**What to do**
Of all the lines below, output only those starting at the one with "Popup UI: Implemented" and ending at the one with "Parental Dashboard: Provides", both ends included, exactly as written.

********

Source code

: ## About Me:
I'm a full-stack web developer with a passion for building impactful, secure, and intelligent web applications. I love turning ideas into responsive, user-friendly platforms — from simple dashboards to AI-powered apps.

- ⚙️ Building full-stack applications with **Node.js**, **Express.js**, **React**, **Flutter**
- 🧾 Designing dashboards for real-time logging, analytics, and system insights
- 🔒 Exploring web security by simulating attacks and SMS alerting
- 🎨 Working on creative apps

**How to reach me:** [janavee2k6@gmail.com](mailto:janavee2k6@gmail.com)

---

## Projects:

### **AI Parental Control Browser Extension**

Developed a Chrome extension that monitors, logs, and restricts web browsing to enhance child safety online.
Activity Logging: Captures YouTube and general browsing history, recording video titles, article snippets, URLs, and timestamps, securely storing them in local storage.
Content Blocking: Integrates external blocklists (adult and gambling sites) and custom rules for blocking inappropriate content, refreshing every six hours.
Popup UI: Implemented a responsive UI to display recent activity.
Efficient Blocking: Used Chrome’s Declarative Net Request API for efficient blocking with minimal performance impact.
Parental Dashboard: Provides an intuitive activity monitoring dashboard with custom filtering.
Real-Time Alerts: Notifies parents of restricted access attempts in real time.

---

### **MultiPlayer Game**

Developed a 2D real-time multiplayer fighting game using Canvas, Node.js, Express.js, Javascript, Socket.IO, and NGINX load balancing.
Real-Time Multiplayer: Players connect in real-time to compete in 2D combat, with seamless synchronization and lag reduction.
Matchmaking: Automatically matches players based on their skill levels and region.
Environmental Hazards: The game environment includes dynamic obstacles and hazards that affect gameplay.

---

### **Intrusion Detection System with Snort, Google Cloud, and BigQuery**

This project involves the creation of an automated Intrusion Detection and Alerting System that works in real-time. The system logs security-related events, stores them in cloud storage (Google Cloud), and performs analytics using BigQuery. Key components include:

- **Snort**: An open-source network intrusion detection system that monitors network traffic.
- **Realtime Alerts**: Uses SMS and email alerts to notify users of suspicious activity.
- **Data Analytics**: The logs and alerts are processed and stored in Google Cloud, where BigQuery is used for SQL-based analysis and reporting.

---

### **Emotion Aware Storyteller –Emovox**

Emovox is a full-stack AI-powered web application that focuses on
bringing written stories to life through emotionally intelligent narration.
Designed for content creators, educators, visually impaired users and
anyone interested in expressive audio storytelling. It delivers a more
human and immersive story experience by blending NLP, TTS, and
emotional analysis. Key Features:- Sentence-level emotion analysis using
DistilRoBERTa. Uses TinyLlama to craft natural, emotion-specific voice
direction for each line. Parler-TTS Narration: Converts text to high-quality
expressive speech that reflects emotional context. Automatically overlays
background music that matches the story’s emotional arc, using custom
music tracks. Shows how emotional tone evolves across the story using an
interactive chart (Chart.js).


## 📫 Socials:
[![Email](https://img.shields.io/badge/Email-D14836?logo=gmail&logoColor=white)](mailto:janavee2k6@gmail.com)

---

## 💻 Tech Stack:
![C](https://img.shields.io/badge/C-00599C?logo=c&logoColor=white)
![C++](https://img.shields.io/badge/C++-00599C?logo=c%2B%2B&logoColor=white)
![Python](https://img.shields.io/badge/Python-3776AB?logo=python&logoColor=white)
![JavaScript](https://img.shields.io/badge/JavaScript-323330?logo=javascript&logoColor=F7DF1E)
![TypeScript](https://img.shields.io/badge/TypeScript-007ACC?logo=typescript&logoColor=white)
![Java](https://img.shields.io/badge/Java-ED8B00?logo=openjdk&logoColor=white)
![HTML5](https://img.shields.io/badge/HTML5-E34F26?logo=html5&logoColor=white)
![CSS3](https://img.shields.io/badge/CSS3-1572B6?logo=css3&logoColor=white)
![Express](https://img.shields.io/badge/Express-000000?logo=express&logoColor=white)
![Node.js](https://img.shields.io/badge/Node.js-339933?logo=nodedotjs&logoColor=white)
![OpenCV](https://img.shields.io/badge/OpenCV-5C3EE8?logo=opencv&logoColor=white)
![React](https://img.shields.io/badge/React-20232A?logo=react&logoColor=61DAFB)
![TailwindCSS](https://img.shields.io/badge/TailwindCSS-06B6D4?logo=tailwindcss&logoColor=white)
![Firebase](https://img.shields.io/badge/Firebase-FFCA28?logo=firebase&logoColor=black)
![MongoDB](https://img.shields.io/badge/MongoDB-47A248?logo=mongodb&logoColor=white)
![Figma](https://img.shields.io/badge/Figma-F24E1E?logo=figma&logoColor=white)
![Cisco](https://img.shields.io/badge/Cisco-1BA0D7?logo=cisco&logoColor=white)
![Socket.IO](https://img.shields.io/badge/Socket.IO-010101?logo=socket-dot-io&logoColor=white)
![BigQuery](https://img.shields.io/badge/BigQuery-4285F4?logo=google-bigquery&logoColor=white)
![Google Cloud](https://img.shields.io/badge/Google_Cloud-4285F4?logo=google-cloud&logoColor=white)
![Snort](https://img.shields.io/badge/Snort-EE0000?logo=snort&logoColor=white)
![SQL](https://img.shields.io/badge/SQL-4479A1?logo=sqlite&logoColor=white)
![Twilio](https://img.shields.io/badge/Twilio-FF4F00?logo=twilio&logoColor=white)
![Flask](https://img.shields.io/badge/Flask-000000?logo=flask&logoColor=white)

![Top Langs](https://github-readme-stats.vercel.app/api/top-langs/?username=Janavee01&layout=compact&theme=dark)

********

**Response**
Popup UI: Implemented a responsive UI to display recent activity.
Efficient Blocking: Used Chrome’s Declarative Net Request API for efficient blocking with minimal performance impact.
Parental Dashboard: Provides an intuitive activity monitoring dashboard with custom filtering.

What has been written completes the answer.